*** Block opens ***

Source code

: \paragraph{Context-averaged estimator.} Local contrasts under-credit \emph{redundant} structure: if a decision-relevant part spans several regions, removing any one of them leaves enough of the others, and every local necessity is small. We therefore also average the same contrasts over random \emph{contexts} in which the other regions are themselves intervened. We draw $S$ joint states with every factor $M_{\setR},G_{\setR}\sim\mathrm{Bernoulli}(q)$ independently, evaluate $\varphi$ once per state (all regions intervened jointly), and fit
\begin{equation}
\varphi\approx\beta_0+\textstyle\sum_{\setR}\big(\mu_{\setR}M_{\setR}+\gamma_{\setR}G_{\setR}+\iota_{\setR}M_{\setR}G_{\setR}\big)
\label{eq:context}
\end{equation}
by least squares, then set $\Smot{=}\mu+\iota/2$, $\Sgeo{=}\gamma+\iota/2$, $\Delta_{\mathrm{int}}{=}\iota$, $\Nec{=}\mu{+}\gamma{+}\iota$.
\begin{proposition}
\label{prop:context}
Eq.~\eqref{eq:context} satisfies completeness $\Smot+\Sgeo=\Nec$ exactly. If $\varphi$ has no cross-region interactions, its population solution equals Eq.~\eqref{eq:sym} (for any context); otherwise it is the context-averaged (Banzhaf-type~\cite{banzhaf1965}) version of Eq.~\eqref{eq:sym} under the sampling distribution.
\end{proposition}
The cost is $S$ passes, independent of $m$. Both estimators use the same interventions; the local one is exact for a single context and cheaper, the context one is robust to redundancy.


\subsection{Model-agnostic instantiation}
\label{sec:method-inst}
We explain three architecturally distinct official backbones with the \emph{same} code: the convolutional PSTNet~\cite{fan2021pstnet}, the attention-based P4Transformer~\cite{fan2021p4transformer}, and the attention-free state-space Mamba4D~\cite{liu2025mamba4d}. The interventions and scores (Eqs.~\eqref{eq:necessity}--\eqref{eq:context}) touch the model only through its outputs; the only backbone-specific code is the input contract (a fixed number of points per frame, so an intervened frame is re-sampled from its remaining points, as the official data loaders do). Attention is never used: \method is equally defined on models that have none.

*** Block closes ***

## PROBLEM TO WORK ON:
Word for word, write out every record in the listing.

## EXERCISE ANSWER:
Source code

: \paragraph{Context-averaged estimator.} Local contrasts under-credit \emph{redundant} structure: if a decision-relevant part spans several regions, removing any one of them leaves enough of the others, and every local necessity is small. We therefore also average the same contrasts over random \emph{contexts} in which the other regions are themselves intervened. We draw $S$ joint states with every factor $M_{\setR},G_{\setR}\sim\mathrm{Bernoulli}(q)$ independently, evaluate $\varphi$ once per state (all regions intervened jointly), and fit
\begin{equation}
\varphi\approx\beta_0+\textstyle\sum_{\setR}\big(\mu_{\setR}M_{\setR}+\gamma_{\setR}G_{\setR}+\iota_{\setR}M_{\setR}G_{\setR}\big)
\label{eq:context}
\end{equation}
by least squares, then set $\Smot{=}\mu+\iota/2$, $\Sgeo{=}\gamma+\iota/2$, $\Delta_{\mathrm{int}}{=}\iota$, $\Nec{=}\mu{+}\gamma{+}\iota$.
\begin{proposition}
\label{prop:context}
Eq.~\eqref{eq:context} satisfies completeness $\Smot+\Sgeo=\Nec$ exactly. If $\varphi$ has no cross-region interactions, its population solution equals Eq.~\eqref{eq:sym} (for any context); otherwise it is the context-averaged (Banzhaf-type~\cite{banzhaf1965}) version of Eq.~\eqref{eq:sym} under the sampling distribution.
\end{proposition}
The cost is $S$ passes, independent of $m$. Both estimators use the same interventions; the local one is exact for a single context and cheaper, the context one is robust to redundancy.


\subsection{Model-agnostic instantiation}
\label{sec:method-inst}
We explain three architecturally distinct official backbones with the \emph{same} code: the convolutional PSTNet~\cite{fan2021pstnet}, the attention-based P4Transformer~\cite{fan2021p4transformer}, and the attention-free state-space Mamba4D~\cite{liu2025mamba4d}. The interventions and scores (Eqs.~\eqref{eq:necessity}--\eqref{eq:context}) touch the model only through its outputs; the only backbone-specific code is the input contract (a fixed number of points per frame, so an intervened frame is re-sampled from its remaining points, as the official data loaders do). Attention is never used: \method is equally defined on models that have none.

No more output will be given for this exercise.